Collect each line of the records containing the string "registration".
== DATA LISTING ==
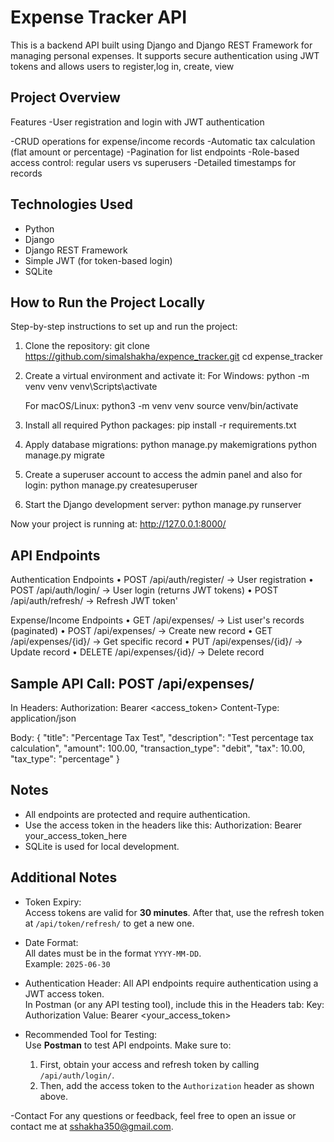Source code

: # Expense Tracker API

This is a backend API built using Django and Django REST Framework for managing personal expenses. It supports secure authentication using JWT tokens and allows users to register,log in, create, view

## Project Overview
Features
 -User registration and login with JWT authentication
 
 -CRUD operations for expense/income records
 -Automatic tax calculation (flat amount or percentage)
 -Pagination for list endpoints
 -Role-based access control: regular users vs superusers
 -Detailed timestamps for records


## Technologies Used

- Python
- Django
- Django REST Framework
- Simple JWT (for token-based login)
- SQLite

## How to Run the Project Locally

Step-by-step instructions to set up and run the project:

1. Clone the repository:
   git clone https://github.com/simalshakha/expence_tracker.git
   cd expense_tracker

2. Create a virtual environment and activate it:
   For Windows:
   python -m venv venv
   venv\Scripts\activate

   For macOS/Linux:
   python3 -m venv venv
   source venv/bin/activate

3. Install all required Python packages:
   pip install -r requirements.txt

4. Apply database migrations:
   python manage.py makemigrations
   python manage.py migrate

5. Create a superuser account to access the admin panel and also for login:
   python manage.py createsuperuser

6. Start the Django development server:
   python manage.py runserver

Now your project is running at:
http://127.0.0.1:8000/

## API Endpoints  

Authentication Endpoints
• POST /api/auth/register/ → User registration
• POST /api/auth/login/ → User login (returns JWT tokens)
• POST /api/auth/refresh/ → Refresh JWT token'

Expense/Income Endpoints
• GET /api/expenses/ → List user's records (paginated)
• POST /api/expenses/ → Create new record
• GET /api/expenses/{id}/ → Get specific record
• PUT /api/expenses/{id}/ → Update record
• DELETE /api/expenses/{id}/ → Delete record

## Sample API Call: POST /api/expenses/

In Headers:
  Authorization: Bearer <access_token>
  Content-Type: application/json

Body:
{
  "title": "Percentage Tax Test",
  "description": "Test percentage tax calculation",
  "amount": 100.00,
  "transaction_type": "debit",
  "tax": 10.00,
  "tax_type": "percentage"
}

## Notes

- All endpoints are protected and require authentication.
- Use the access token in the headers like this:
  Authorization: Bearer your_access_token_here
- SQLite is used for local development.

## Additional Notes

- Token Expiry:  
  Access tokens are valid for **30 minutes**. After that, use the refresh token at `/api/token/refresh/` to get a new one.

- Date Format:  
  All dates must be in the format `YYYY-MM-DD`.  
  Example: `2025-06-30`



- Authentication Header:
  All API endpoints require authentication using a JWT access token.  
  In Postman (or any API testing tool), include this in the Headers tab:
  Key: Authorization
  Value: Bearer <your_access_token>

- Recommended Tool for Testing:  
  Use **Postman** to test API endpoints. Make sure to:
  1. First, obtain your access and refresh token by calling `/api/auth/login/`.
  2. Then, add the access token to the `Authorization` header as shown above.
 
-Contact
 For any questions or feedback, feel free to open an issue or contact me at sshakha350@gmail.com.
===
• RESPONSE BELOW:
 -User registration and login with JWT authentication
• POST /api/auth/register/ → User registration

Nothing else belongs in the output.